#2 Half Alive

147 51 4
                                    

Lara memperhatikan setiap inci pada wajah Theo yang kini terbaring di atas sebuah sofa. Luka baret yang mengering dan lebam berwarna ungu gelap itu masih menjadi tanda tanya terbesar dalam dirinya. Sudah berapa lama Theo menghilang darinya?

Rasanya belum terlalu lama dia terjebak dalam Mystique Town tapi Theo tampak seperti sudah disiksa selama berbulan-bulan. Mungkin ini pertama kalinya dia dapat tertidur dengan tenang meski hanya di atas sebuah sofa, sementara Lara berjaga di sofa lainnya karena takut ada serangan. Pertama, serangan dari luar. Dan kedua, serangan dari Theo sendiri. Dia masih belum sepenuhnya percaya pada lelaki itu meski sudah diceritakan kronologis kisah menghilangnya—garis besarnya karena Theo tampak kelelahan bahkan untuk sekadar bercerita.
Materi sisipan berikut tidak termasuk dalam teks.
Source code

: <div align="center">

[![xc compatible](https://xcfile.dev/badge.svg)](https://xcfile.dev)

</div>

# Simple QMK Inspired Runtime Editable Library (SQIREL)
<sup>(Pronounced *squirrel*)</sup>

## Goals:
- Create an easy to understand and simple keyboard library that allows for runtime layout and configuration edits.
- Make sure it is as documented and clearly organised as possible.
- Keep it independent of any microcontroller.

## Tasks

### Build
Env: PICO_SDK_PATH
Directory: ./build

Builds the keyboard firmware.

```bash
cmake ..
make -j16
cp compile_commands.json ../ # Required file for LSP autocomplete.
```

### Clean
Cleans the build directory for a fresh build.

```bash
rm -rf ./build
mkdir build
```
“Apa maksudmu tentang Theo yang asli?”

Masih dalam dekapannya, Theo menjawab, “Mereka menukarku dengan sebuah robot yang dimodifikasi agar mirip denganku.”

Robot. Lara mencoba berpikir apakah jawaban Theo masuk akal. Kemudian, dia teringat dengan komplotan robot pada kemunculan kapal selam milik Grant. “Semua orang di kota ini adalah robot? Termasuk Scarlett?” Dia merasa hebat setelah berhasil menyimpulkannya. Kalau Nico di sini, pasti dia akan kesal karena Lara terlalu lama menebaknya.
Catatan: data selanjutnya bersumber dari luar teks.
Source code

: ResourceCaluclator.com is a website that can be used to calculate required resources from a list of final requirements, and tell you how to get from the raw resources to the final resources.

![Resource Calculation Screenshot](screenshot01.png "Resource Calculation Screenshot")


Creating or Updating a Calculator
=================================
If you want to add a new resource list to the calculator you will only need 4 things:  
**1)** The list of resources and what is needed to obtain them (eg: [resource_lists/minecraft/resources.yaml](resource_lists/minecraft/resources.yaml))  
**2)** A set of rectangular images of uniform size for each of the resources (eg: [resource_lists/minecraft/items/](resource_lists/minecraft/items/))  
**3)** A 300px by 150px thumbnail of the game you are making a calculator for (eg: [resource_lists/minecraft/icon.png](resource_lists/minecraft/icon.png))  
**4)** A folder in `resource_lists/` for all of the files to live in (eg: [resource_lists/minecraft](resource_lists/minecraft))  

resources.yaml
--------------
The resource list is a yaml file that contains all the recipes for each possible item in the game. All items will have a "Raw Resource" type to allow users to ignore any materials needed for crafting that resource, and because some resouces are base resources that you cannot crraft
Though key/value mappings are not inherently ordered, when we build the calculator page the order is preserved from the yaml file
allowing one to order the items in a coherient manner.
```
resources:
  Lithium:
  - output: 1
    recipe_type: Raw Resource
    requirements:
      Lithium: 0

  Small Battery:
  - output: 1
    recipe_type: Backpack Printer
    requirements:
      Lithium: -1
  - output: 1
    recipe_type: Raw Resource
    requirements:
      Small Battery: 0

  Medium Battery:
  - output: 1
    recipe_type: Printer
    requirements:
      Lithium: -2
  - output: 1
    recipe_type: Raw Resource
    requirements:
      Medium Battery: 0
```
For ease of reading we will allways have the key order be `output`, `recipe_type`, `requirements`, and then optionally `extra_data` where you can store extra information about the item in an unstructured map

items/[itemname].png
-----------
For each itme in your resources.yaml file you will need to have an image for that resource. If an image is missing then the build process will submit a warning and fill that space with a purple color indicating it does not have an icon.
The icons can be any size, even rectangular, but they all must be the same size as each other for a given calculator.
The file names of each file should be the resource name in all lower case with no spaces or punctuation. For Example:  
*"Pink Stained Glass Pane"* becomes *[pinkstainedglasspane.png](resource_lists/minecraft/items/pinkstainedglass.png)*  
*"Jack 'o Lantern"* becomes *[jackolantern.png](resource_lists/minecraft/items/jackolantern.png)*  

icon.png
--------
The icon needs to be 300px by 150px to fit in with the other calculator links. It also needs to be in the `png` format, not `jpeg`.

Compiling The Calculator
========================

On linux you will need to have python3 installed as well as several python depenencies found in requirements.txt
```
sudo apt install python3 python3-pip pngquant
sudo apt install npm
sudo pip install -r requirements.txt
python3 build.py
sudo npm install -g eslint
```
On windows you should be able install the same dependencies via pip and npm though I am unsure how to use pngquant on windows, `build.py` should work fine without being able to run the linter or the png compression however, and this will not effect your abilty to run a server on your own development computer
Lara merasakan Theo menganggukkan kepalanya. Lama-lama dia semakin risih dengan posisi seperti ini karena rasa percayanya yang kian menipis. Sebelum kejadian di Mystique Town, dia akan membiarkan Theo memeluknya hingga akhir hayat. Akan tetapi setelah semua kekacauan yang terjadi, siapa sangka bisa saja diam-diam Theo menancapkan belati pada punggungnya? Dia tidak ingin mati konyol dan dianggap masuk perangkap lagi.

Kedua tangan Lara meraih bahu Theo dan mendorongnya pelan agar menjauh darinya. Membuat jarak. Lelaki itu awalnya menolak, tetapi akhirnya mengalah dan membiarkan adanya jarak antara dirinya dengan Lara. Selain itu tenaga Lara juga jauh lebih kuat darinya.
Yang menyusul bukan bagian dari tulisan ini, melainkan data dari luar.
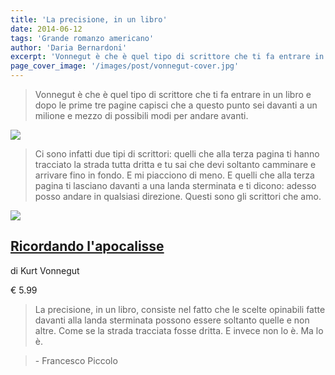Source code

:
 ```yaml
---
title: 'La precisione, in un libro'
date: 2014-06-12
tags: 'Grande romanzo americano'
author: 'Daria Bernardoni'
excerpt: 'Vonnegut è che è quel tipo di scrittore che ti fa entrare in un libro e dopo le prime tre pagine capisci che a questo punto sei davanti a un milione e mezzo di possibili modi per andare avanti.'
page_cover_image: '/images/post/vonnegut-cover.jpg'
---
```


> Vonnegut è che è quel tipo di scrittore che ti fa entrare in un libro e dopo le prime tre pagine capisci che a questo punto sei davanti a un milione e mezzo di possibili modi per andare avanti.

<div class="article_full_width">
  <img src="/images/post/vonnegut.jpg">
</div>

> Ci sono infatti due tipi di scrittori: quelli che alla terza pagina ti hanno tracciato la strada tutta dritta e tu sai che devi soltanto camminare e arrivare fino in fondo. E mi piacciono di meno. E quelli che alla terza pagina ti lasciano davanti a una landa sterminata e ti dicono: adesso posso andare in qualsiasi direzione. Questi sono gli scrittori che amo.

<div class="article__ebook_box">
  <div class="article__ebook_box__book">
    <a href="http://www.bookrepublic.it/book/9788807945311-ricordando-lapocalisse/">
      <img src="/images/book/9788807945311.jpg">
    </a>
  </div>
  <div class="article__ebook_box__meta">
    <a href="http://www.bookrepublic.it/book/9788807945311-ricordando-lapocalisse/">
      <h2>Ricordando l'apocalisse</h2>
    </a>
    <p>di Kurt Vonnegut</p>
    <p>&euro; 5.99</p>
  </div>
</div>

> La precisione, in un libro, consiste nel fatto che le scelte opinabili fatte davanti alla landa sterminata possono essere soltanto quelle e non altre. Come se la strada tracciata fosse dritta. E invece non lo è. Ma lo è.  

> \- Francesco Piccolo
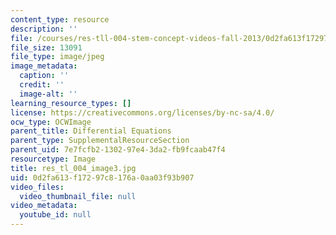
 ```yaml
---
content_type: resource
description: ''
file: /courses/res-tll-004-stem-concept-videos-fall-2013/0d2fa613f17297c8176a0aa03f93b907_res_tl_004_image3.jpg
file_size: 13091
file_type: image/jpeg
image_metadata:
  caption: ''
  credit: ''
  image-alt: ''
learning_resource_types: []
license: https://creativecommons.org/licenses/by-nc-sa/4.0/
ocw_type: OCWImage
parent_title: Differential Equations
parent_type: SupplementalResourceSection
parent_uid: 7e7fcfb2-1302-97e4-3da2-fb9fcaab47f4
resourcetype: Image
title: res_tl_004_image3.jpg
uid: 0d2fa613-f172-97c8-176a-0aa03f93b907
video_files:
  video_thumbnail_file: null
video_metadata:
  youtube_id: null
---
```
Ditatapnya mata sendu Theo yang hanya terbuka sebelah. “Kapan Theo asli dan palsu ditukar?” Lara merasa pertanyaannya terdengar sangat konyol tapi berdasarkan jawaban Theo, pertanyaannya menjadi masuk akal.

“Bisa jawab pertanyaannya sambil berjalan menjauhi tempat ini?” Theo tidak langsung menjawab dan malah mengajaknya meninggalkan tebing. “Di sini tidak aman.”

“Memangnya ada tempat aman di kota misterius ini?” Lara bertanya balik.

“Aku tahu ada beberapa tempat tanpa pengawasan mereka,” jawab Theo. Lara tahu mereka yang dimaksud adalah komplotan Grant.

“Kau sanggup berjalan?” Bukannya Lara meremehkan Theo, tetapi memang faktanya, untuk pertama kalinya, secara fisik dia lebih unggul daripada Theo yang lebih seperti mayat berjalan.

Theo tersenyum tipis, lalu meringis karena luka di sudut bibirnya. “Sanggup dengan bantuanmu.”

“Aku tidak bilang akan membantumu.” Lara kesal karena Theo mengenalnya. Mungkin memang ini Theo yang asli.

Senyuman Theo kian melebar, tampak mengabaikan rasa sakit yang timbul akibat luka di sekitar bibirnya. Bukan hanya bibirnya yang tersenyum, tetapi juga matanya yang merah dan berair. “Kau tidak perlu bilang, kau membuktikannya dengan aksimu.”

Di saat posisi ini, Lara benar-benar ingin menonjok wajah Theo yang sudah babak belur tapi masih tampak tampan dan menarik di matanya. Dia segera mengubur niat itu, juga pikiran itu. Theo di hadapannya masih harus diselidiki. Dia sudah bertekad agar tidak goyah.

“Jangan banyak bicara. Aku masih berniat untuk membunuhmu.” Lara bohong. Membohongi Theo dan dirinya sendiri.

Theo mengangguk. “Aku rela mati untukmu atau mati di tanganmu. Hanya dua itu pilihanku.”